Please copy out every line of the listing below in which the word "includegraphics" appears.

**** Exercise material

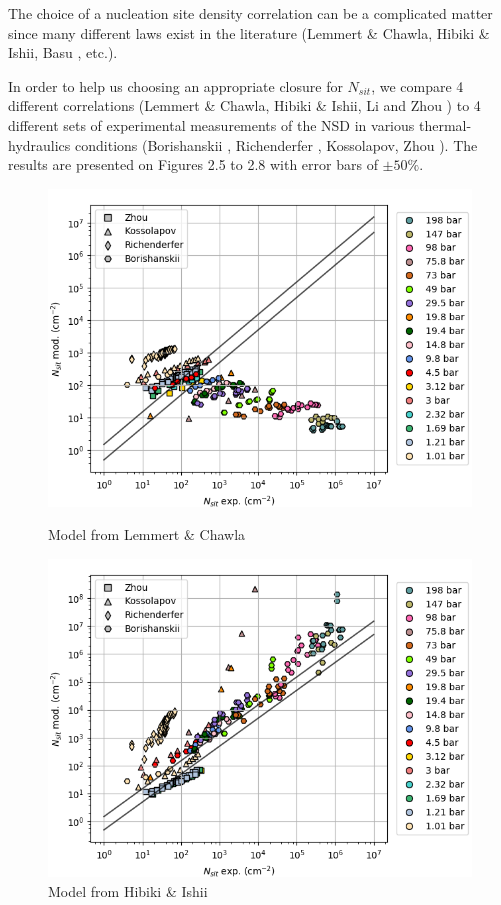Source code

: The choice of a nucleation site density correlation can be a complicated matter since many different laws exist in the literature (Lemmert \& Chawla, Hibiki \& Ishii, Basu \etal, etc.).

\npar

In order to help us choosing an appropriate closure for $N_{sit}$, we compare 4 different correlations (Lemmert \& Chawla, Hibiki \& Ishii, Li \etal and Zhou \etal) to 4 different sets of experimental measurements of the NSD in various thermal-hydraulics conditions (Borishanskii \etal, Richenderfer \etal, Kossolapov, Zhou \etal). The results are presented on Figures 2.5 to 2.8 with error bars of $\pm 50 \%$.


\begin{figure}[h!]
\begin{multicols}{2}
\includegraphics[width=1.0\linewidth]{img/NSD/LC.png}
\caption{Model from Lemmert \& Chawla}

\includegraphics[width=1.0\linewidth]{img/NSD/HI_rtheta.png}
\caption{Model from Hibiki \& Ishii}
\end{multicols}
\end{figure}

********
**** Exercise material

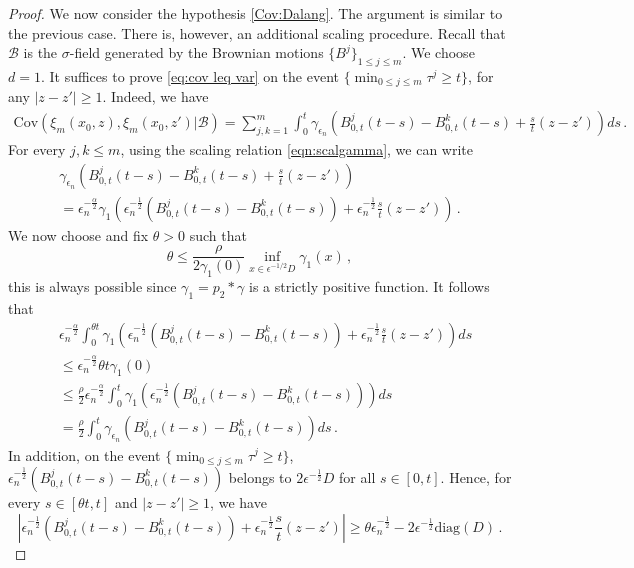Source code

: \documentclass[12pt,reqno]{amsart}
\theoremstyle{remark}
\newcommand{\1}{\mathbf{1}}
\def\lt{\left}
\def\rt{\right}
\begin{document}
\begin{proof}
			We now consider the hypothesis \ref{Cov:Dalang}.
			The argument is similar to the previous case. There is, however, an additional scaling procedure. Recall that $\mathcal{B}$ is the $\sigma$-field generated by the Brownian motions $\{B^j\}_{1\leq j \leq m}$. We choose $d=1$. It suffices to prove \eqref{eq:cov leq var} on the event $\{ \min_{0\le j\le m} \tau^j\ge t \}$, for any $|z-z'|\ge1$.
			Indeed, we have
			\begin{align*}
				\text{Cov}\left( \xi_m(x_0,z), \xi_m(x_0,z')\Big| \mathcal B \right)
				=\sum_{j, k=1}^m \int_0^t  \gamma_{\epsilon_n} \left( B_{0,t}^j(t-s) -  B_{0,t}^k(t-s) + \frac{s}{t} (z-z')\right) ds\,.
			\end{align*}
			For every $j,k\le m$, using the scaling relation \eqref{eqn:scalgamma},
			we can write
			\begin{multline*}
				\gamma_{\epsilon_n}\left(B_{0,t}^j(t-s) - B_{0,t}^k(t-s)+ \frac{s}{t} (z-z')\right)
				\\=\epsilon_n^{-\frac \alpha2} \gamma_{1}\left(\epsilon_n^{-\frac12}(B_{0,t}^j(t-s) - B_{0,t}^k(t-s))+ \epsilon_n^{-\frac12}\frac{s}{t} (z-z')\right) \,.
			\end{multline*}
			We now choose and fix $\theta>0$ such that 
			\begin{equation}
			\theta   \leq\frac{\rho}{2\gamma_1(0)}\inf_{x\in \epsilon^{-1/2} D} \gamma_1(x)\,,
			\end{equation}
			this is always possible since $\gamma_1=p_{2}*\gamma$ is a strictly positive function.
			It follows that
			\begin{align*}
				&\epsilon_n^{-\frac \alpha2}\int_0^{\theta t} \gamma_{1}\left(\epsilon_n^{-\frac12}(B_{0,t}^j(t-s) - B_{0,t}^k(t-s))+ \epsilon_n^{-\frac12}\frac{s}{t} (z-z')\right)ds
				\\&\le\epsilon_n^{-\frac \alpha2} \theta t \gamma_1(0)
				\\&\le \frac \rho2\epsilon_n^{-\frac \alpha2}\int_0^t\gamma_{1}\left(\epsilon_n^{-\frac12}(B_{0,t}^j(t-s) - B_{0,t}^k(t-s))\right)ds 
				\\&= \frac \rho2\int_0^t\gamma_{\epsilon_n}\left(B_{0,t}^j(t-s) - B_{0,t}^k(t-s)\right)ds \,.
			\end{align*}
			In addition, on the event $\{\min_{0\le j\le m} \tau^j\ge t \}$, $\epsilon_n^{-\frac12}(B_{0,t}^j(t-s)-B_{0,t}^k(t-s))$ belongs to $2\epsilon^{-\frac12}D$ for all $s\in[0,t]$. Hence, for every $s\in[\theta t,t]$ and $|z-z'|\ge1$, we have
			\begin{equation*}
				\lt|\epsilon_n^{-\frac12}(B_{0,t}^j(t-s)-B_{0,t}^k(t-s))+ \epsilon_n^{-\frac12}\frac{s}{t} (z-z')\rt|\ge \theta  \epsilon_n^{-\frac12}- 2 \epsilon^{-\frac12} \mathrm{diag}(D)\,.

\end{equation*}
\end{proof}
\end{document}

********
**** Exercise material

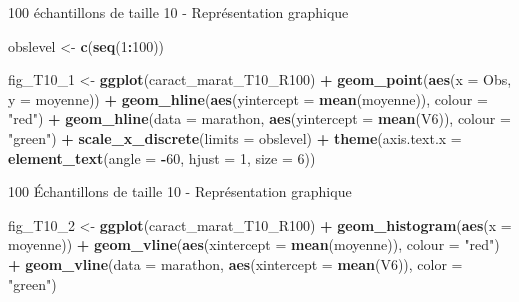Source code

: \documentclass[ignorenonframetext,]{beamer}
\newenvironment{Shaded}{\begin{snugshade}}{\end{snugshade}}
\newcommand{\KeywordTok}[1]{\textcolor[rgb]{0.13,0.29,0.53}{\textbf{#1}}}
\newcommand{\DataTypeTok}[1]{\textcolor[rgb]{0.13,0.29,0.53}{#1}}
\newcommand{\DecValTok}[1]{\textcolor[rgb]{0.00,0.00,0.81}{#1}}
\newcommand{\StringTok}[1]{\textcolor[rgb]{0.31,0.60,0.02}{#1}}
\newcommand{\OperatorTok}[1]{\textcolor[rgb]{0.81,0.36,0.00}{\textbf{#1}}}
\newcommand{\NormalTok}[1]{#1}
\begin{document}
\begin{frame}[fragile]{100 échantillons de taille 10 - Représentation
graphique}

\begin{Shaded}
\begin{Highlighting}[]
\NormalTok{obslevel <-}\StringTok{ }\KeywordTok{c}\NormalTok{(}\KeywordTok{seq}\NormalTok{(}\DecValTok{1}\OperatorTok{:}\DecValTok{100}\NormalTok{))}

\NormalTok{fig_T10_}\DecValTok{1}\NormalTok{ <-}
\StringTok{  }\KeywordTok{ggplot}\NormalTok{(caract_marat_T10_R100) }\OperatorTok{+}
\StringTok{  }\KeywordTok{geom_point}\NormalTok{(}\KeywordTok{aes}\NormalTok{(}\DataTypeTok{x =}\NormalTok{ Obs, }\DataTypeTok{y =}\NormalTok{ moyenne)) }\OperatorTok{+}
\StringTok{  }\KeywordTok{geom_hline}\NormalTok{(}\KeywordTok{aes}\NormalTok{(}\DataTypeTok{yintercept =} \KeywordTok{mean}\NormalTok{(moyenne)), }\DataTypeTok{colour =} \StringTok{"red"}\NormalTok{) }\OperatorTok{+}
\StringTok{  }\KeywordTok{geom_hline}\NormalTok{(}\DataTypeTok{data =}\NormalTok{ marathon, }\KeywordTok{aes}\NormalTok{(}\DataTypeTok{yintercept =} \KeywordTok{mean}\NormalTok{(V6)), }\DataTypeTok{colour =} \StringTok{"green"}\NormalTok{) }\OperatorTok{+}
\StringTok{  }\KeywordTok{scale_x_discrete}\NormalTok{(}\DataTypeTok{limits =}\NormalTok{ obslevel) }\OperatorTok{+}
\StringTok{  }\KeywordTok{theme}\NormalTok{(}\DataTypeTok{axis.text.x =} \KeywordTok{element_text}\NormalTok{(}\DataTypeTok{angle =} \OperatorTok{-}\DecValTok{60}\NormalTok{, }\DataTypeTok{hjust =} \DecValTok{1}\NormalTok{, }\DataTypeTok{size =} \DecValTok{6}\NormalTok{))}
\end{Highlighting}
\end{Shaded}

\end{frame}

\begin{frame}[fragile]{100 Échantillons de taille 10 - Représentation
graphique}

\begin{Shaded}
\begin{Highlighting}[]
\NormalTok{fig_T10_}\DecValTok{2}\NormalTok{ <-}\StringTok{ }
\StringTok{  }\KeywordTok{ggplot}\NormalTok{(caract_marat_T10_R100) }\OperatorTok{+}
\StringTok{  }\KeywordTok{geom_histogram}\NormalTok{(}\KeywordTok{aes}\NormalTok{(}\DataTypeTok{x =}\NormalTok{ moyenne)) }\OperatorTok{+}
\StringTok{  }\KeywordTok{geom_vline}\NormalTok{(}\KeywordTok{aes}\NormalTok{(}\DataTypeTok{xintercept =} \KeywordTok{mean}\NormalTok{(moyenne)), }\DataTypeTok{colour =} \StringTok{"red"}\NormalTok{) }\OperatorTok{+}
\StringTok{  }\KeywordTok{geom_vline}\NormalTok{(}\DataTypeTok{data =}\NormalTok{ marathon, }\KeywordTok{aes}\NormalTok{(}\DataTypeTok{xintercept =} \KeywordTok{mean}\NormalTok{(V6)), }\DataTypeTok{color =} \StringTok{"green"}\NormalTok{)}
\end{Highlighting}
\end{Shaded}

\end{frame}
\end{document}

********

### Answer section
\includegraphics[width=1.0\linewidth]{img/NSD/LC.png}
\includegraphics[width=1.0\linewidth]{img/NSD/HI_rtheta.png}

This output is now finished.